SCGMA: the Istanbul/Constantinople project kicks off!

SCGMA: the Istanbul/Constantinople project kicks off!

This week I am honored to be part of a meeting taking place at the Universiy of Minnesota. A small group of scholars is discussing the Istanbul/Constantinople project, part of a larger group and community: SCGMA.

Brandon Schapekahm and Susan Noakes

SCGMA stands for the Scholarly Community for the Globalization of the Middle Ages, a multi-campus, international group of scholars from various disciplines including Anthropology, Archeology, History and Information Library Science and dedicated to the study of the Middle Ages.

The meeting is taking place at the University of Minnesota from May 19 thru the 23rd, and is the initial planning workshop for the SCGMA members working in the Istanbul/Constantinople project.

Susan Noakes is hosting this workshop. Unfortunately, Geraldine Heng cannot be present due to family reasons.

From Noakes’ introductory comments for the seminar, which I try to document next, I will stress two for those who cannot read this whole posting:

- The importance of friendship in academic collaboration and in the very genesis of a research project;
- SCGMA is a project with a 20 year timeline.

The genesis of a project

On Wednesday and kicking-off the workshop, Dr. Noakes made what Dr. William Phillips called the most detailed account of SCGMA genesis he had heard so far. It was also a very auto-biographic account of how Noakes met Geraldine Heng after reading her2004 article entitled “Global Interconnections: Imagining the World, 500–1500″, reporting the experience of designing and teaching a course in global middle ages at the University of Texas in Austin.

A friendship developed between the two, as well as a wish to repeat that, which today would be called a very expensive curriculum! In fact, in spite of its size UT Austin did not have 6 scholars ready to teach this course. So, three scholars traveled from other parts of the country to teach their sections of the course. Given the cost of the curriculum, the College has not been able to afford to repeat this experience, which several students have referred to as a ‘life-changing experience’.

As Noakes stressed, the idea of studying the middle ages globally rather than European really started when Heng stated her course at the University of Texas at Austin. Heng wanted to begin pushing the borders of medieval studies and re-contextualize them.

Around the time that Heng conducted the course, Noakes became director of the Center for Medieval Studies at UMN. She invited Heng to UMN and both met with James Parente, Dean of Col. Of Liberal Arts. Lee Gayle DUbro, who headed the Graduate school UMN was able to fund a seminar that Heng conducted.

A 20 year timeline

During their meeting at UMN, Heng and Noakes thought that it would be good to have an initial focus on travel, trade, city planning; also the history of science as practiced outside the western as well as within the western world.

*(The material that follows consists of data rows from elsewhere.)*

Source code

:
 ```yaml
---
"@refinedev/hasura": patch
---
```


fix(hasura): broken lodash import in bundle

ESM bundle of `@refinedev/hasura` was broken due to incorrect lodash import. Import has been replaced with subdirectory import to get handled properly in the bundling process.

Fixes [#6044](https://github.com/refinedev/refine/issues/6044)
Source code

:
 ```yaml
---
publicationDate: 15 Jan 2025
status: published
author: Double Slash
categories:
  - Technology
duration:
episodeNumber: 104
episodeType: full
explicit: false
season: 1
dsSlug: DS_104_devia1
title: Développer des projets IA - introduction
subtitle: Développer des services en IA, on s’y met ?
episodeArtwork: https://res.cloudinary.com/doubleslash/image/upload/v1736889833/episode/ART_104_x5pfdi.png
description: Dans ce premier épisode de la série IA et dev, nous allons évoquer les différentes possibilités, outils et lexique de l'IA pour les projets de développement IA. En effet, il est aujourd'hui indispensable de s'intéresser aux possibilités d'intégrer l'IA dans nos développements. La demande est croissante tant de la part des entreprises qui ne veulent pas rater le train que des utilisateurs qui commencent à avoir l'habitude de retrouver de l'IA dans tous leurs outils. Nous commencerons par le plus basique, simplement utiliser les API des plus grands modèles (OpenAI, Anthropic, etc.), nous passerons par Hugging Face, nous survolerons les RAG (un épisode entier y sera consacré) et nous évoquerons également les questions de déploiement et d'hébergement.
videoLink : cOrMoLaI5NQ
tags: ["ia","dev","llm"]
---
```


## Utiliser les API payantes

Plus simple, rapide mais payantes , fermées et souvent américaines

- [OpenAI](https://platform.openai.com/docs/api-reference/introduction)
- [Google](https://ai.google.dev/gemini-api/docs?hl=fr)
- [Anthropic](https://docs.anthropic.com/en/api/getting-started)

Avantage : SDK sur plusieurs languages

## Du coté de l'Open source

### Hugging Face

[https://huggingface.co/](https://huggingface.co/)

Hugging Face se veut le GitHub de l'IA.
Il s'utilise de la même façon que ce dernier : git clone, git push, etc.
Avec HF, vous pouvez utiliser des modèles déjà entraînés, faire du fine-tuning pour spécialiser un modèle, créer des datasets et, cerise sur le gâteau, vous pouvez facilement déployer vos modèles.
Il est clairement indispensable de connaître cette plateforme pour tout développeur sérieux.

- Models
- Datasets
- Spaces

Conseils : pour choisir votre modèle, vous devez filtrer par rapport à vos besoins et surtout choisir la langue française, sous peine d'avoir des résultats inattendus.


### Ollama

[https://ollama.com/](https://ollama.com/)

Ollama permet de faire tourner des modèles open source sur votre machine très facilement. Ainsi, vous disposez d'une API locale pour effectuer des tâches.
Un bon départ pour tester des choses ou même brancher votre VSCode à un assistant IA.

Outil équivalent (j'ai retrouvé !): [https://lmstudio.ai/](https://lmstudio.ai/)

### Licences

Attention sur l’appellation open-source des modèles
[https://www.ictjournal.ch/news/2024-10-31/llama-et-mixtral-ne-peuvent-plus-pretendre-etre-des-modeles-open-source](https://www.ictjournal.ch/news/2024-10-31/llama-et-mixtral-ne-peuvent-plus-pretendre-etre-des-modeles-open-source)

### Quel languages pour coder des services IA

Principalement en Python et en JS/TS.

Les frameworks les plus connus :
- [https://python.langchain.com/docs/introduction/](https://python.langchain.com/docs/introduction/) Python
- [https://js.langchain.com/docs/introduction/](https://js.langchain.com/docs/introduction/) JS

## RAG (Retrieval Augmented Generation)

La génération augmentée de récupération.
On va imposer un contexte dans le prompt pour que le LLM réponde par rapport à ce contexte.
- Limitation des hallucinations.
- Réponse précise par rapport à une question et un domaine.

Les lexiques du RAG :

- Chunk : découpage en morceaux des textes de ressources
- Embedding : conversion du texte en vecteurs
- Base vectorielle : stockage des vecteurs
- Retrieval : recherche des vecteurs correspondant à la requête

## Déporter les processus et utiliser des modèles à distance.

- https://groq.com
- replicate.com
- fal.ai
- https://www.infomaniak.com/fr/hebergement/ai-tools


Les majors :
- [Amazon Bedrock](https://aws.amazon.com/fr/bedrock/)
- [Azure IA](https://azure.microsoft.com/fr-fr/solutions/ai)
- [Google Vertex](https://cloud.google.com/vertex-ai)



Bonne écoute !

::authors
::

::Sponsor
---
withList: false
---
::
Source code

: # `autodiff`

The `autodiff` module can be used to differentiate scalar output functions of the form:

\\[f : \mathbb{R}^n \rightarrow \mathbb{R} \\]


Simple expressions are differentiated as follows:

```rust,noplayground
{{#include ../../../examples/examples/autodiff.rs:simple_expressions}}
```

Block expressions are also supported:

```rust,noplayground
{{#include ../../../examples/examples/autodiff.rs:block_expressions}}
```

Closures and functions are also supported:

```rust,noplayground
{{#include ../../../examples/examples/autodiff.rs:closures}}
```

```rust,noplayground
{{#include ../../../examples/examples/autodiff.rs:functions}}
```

After the UMN seminar, both Heng and Noakes identified who was interested and who would have enough a commitment to this large project. This project will involve the massive digitalization of collections using methods that are not always recognized in this field’s scholarship. Only a focus on research could draw the commitment to the project by young faculty and doctoral students.

As Noakes noted though, archeologists, anthropologists of acoustics… are not used to working together. So these groups need to develop modes of collaboration and etiquette by developing ways of sharing, attribution, etc… in sum by investing in a commitment to work through and around those issues!

For all these reasons, this will be a project that will need to count on the continued commitment from a body of scholars, probably traversing several generations.

I will stop here - Susan Noakes offered a truly insightful recount of how SCGMA came to be. There could be so much more to say.

For this week, the short term goal for this SCGMA planning workshop is to get the Istambul/Constantinople project off the ground. One of the reasons to start with this are is that not many medievalists are up-to-date in the Byzantium.

One point I would like to leave my reader with is that both Noakes and Heng are adamant about ensuring the full participation from scholars originating from the areas being studied. As a rule of thumb, the decision was made right from the start that at least one third of participants should be from the part of the world being studied.